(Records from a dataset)
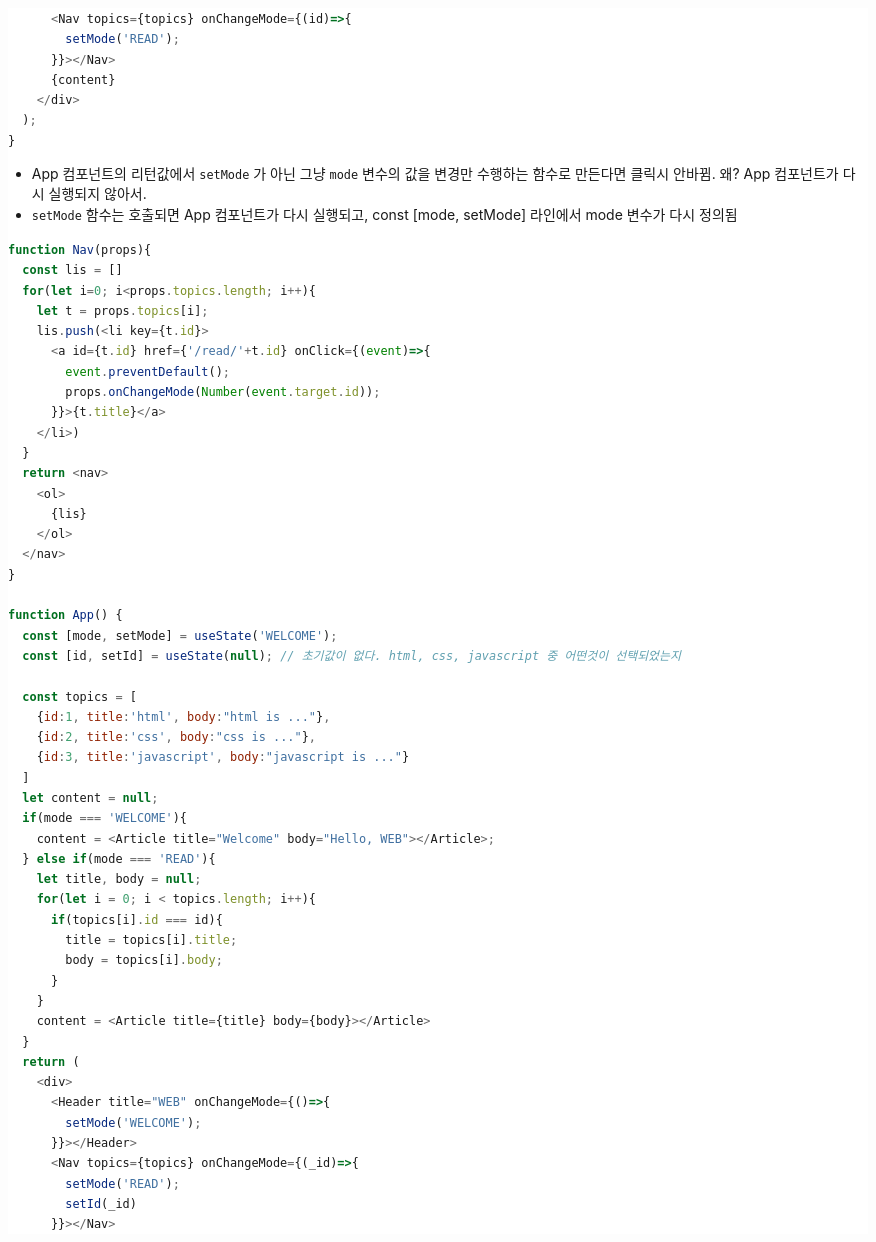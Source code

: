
 ```javascript
      <Nav topics={topics} onChangeMode={(id)=>{
        setMode('READ');
      }}></Nav>
      {content}
    </div>
  );
}
```

- App 컴포넌트의 리턴값에서 `setMode` 가 아닌 그냥 `mode` 변수의 값을 변경만 수행하는 함수로 만든다면 클릭시 안바뀜. 왜? App 컴포넌트가 다시 실행되지 않아서.
- `setMode` 함수는 호출되면 App 컴포넌트가 다시 실행되고, const [mode, setMode] 라인에서 mode 변수가 다시 정의됨



```javascript
function Nav(props){
  const lis = []
  for(let i=0; i<props.topics.length; i++){
    let t = props.topics[i];
    lis.push(<li key={t.id}>
      <a id={t.id} href={'/read/'+t.id} onClick={(event)=>{
        event.preventDefault();
        props.onChangeMode(Number(event.target.id));
      }}>{t.title}</a>
    </li>)
  }
  return <nav>
    <ol>
      {lis}
    </ol>
  </nav>
}

function App() {
  const [mode, setMode] = useState('WELCOME');
  const [id, setId] = useState(null); // 초기값이 없다. html, css, javascript 중 어떤것이 선택되었는지 
  
  const topics = [
    {id:1, title:'html', body:"html is ..."},
    {id:2, title:'css', body:"css is ..."},
    {id:3, title:'javascript', body:"javascript is ..."}
  ]
  let content = null;
  if(mode === 'WELCOME'){
    content = <Article title="Welcome" body="Hello, WEB"></Article>;
  } else if(mode === 'READ'){
    let title, body = null;
    for(let i = 0; i < topics.length; i++){
      if(topics[i].id === id){
        title = topics[i].title;
        body = topics[i].body;
      }
    }
    content = <Article title={title} body={body}></Article>
  }
  return (
    <div>
      <Header title="WEB" onChangeMode={()=>{
        setMode('WELCOME');
      }}></Header>
      <Nav topics={topics} onChangeMode={(_id)=>{
        setMode('READ');
        setId(_id)
      }}></Nav>
```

_Work to be completed_
The records above are to be set down exactly as written, with no images.

_Written reply_
Source code

:
 ```javascript
      <Nav topics={topics} onChangeMode={(id)=>{
        setMode('READ');
      }}></Nav>
      {content}
    </div>
  );
}
```

- App 컴포넌트의 리턴값에서 `setMode` 가 아닌 그냥 `mode` 변수의 값을 변경만 수행하는 함수로 만든다면 클릭시 안바뀜. 왜? App 컴포넌트가 다시 실행되지 않아서.
- `setMode` 함수는 호출되면 App 컴포넌트가 다시 실행되고, const [mode, setMode] 라인에서 mode 변수가 다시 정의됨



```javascript
function Nav(props){
  const lis = []
  for(let i=0; i<props.topics.length; i++){
    let t = props.topics[i];
    lis.push(<li key={t.id}>
      <a id={t.id} href={'/read/'+t.id} onClick={(event)=>{
        event.preventDefault();
        props.onChangeMode(Number(event.target.id));
      }}>{t.title}</a>
    </li>)
  }
  return <nav>
    <ol>
      {lis}
    </ol>
  </nav>
}

function App() {
  const [mode, setMode] = useState('WELCOME');
  const [id, setId] = useState(null); // 초기값이 없다. html, css, javascript 중 어떤것이 선택되었는지 
  
  const topics = [
    {id:1, title:'html', body:"html is ..."},
    {id:2, title:'css', body:"css is ..."},
    {id:3, title:'javascript', body:"javascript is ..."}
  ]
  let content = null;
  if(mode === 'WELCOME'){
    content = <Article title="Welcome" body="Hello, WEB"></Article>;
  } else if(mode === 'READ'){
    let title, body = null;
    for(let i = 0; i < topics.length; i++){
      if(topics[i].id === id){
        title = topics[i].title;
        body = topics[i].body;
      }
    }
    content = <Article title={title} body={body}></Article>
  }
  return (
    <div>
      <Header title="WEB" onChangeMode={()=>{
        setMode('WELCOME');
      }}></Header>
      <Nav topics={topics} onChangeMode={(_id)=>{
        setMode('READ');
        setId(_id)
      }}></Nav>
```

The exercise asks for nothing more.